Il “papà” di God of War torna a far discutere. David Jaffe, storico creatore della saga, ha perso le staffe dopo la reazione di una parte dei fan PlayStation a un suo video in cui ha definito God of War: Sons of Sparta “completa spazzatura”. Secondo Jaffe, ogni volta che esprime un’opinione negativa su un prodotto legato alla piattaforma Sony, scatta un meccanismo automatico di delegittimazione personale. Un clima che, a suo dire, non lascia spazio al confronto critico.
Per comprendere la vicenda occorre partire dal contesto. Jaffe, noto anche per aver creato Twisted Metal, oggi gestisce un canale YouTube in cui commenta gameplay e notizie del settore. Nel video incriminato ha espresso un giudizio estremamente duro su God of War: Sons of Sparta. La reazione di una parte della community PlayStation è stata immediata: secondo alcuni utenti, le sue critiche nascerebbero dalla frustrazione di non essere più coinvolto nella serie.
Nel suo intervento successivo, Jaffe ha voluto chiarire: “Questo dimostra che non sono arrabbiato, e chi vuole etichettarmi così si sbaglia di grosso”. Ha ricordato di aver apprezzato God of War del 2018 e i contenuti di Ragnarok Valhalla, oltre ad essersi divertito con alcuni capitoli per PSP e di aver amato anche la serie TV tratta da Twisted Metal. Il punto centrale del suo discorso è che una critica negativa non implica automaticamente rancore o secondi fini.
Jaffe ha sottolineato di amare il proprio lavoro attuale più di quanto abbia mai amato sviluppare videogiochi. Ha dichiarato di svegliarsi ogni giorno con entusiasmo per parlare con persone da tutto il mondo, condividendo passioni e opinioni anche su temi che vanno oltre il gaming, come politica o UFO. Questo, ha spiegato, irrita una parte del pubblico che preferirebbe vederlo confinato esclusivamente ai videogiochi. Ma rivendica il diritto di utilizzare il proprio spazio come ritiene opportuno.

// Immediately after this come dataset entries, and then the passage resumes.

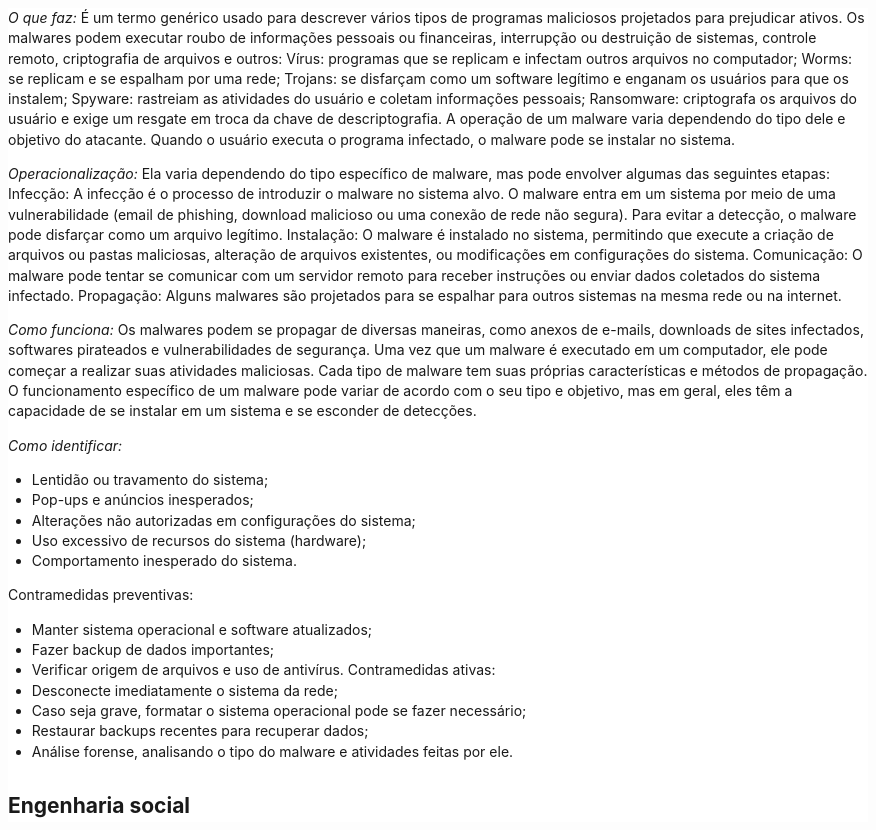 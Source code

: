 *O que faz:*
É um termo genérico usado para descrever vários tipos de programas maliciosos projetados para prejudicar ativos. Os malwares podem executar roubo de informações pessoais ou financeiras, interrupção ou destruição de sistemas, controle remoto, criptografia de arquivos e outros:
Vírus: programas que se replicam e infectam outros arquivos no computador;
Worms: se replicam e se espalham por uma rede;
Trojans: se disfarçam como um software legítimo e enganam os usuários para que os instalem;
Spyware: rastreiam as atividades do usuário e coletam informações pessoais;
Ransomware: criptografa os arquivos do usuário e exige um resgate em troca da chave de descriptografia.
A operação de um malware varia dependendo do tipo dele e objetivo do atacante. Quando o usuário executa o programa infectado, o malware pode se instalar no sistema.

*Operacionalização:*
Ela varia dependendo do tipo específico de malware, mas pode envolver algumas das seguintes etapas:
Infecção: A infecção é o processo de introduzir o malware no sistema alvo. O malware entra em um sistema por meio de uma vulnerabilidade (email de phishing, download malicioso ou uma conexão de rede não segura). Para evitar a detecção, o malware pode disfarçar como um arquivo legítimo.
Instalação: O malware é instalado no sistema, permitindo que execute a criação de arquivos ou pastas maliciosas, alteração de arquivos existentes, ou modificações em configurações do sistema.
Comunicação: O malware pode tentar se comunicar com um servidor remoto para receber instruções ou enviar dados coletados do sistema infectado.
Propagação: Alguns malwares são projetados para se espalhar para outros sistemas na mesma rede ou na internet.

*Como funciona:*
Os malwares podem se propagar de diversas maneiras, como anexos de e-mails, downloads de sites infectados, softwares pirateados e vulnerabilidades de segurança. Uma vez que um malware é executado em um computador, ele pode começar a realizar suas atividades maliciosas.
Cada tipo de malware tem suas próprias características e métodos de propagação.
O funcionamento específico de um malware pode variar de acordo com o seu tipo e objetivo, mas em geral, eles têm a capacidade de se instalar em um sistema e se esconder de detecções.

*Como identificar:*

- Lentidão ou travamento do sistema;
- Pop-ups e anúncios inesperados;
- Alterações não autorizadas em configurações do sistema;
- Uso excessivo de recursos do sistema (hardware);
- Comportamento inesperado do sistema.

Contramedidas preventivas:

- Manter sistema operacional e software atualizados;
- Fazer backup de dados importantes;
- Verificar origem de arquivos e uso de antivírus.
  Contramedidas ativas:
- Desconecte imediatamente o sistema da rede;
- Caso seja grave, formatar o sistema operacional pode se fazer necessário;
- Restaurar backups recentes para recuperar dados;
- Análise forense, analisando o tipo do malware e atividades feitas por ele.

## Engenharia social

Un altro passaggio chiave riguarda la natura dell’industria moderna. Jaffe ha descritto lo sviluppo di videogiochi AAA come un processo estenuante: politica interna, gestione dei team, pressioni economiche e budget da 400-500 milioni di dollari che impongono approvazioni incrociate tra marketing e management. “È un incubo”, ha affermato, spiegando che non tornerebbe a quel tipo di stress nemmeno se ben pagato. La parte gratificante, secondo lui, è vedere il prodotto finito, non affrontare il percorso che porta alla sua realizzazione.
Ha inoltre respinto le accuse di essere “in negazione” o di non essere più creativo. Dopo vent’anni nell’industria, sostiene di aver già dimostrato il proprio valore. Oggi preferisce la libertà dello streaming, che considera più simile alla fase iniziale della sua carriera, quando poteva proporre idee senza dover passare attraverso decine di reparti e compromessi.
Dal punto di vista dell’utilità didattica, la vicenda offre diversi spunti di riflessione. Primo: la differenza tra critica e attacco personale. Esprimere un giudizio negativo su un’opera non equivale a disprezzarne i fan. Secondo: il tema dell’identità professionale. Un autore può evolversi e scegliere strade diverse senza che questo invalidi il suo passato. Terzo: il rapporto tra community e creatori, spesso segnato da aspettative emotive molto forti.
Infine, Jaffe ha ricordato che il suo canale vive anche grazie al supporto diretto della community, tra membership, Super Chat e merchandising, e ha invitato chi non condivide il suo approccio a creare contenuti alternativi invece di delegittimare il lavoro altrui. Il messaggio conclusivo è netto: si può amare una saga, come God of War, e allo stesso tempo criticarne un capitolo senza essere mossi da rabbia o risentimento.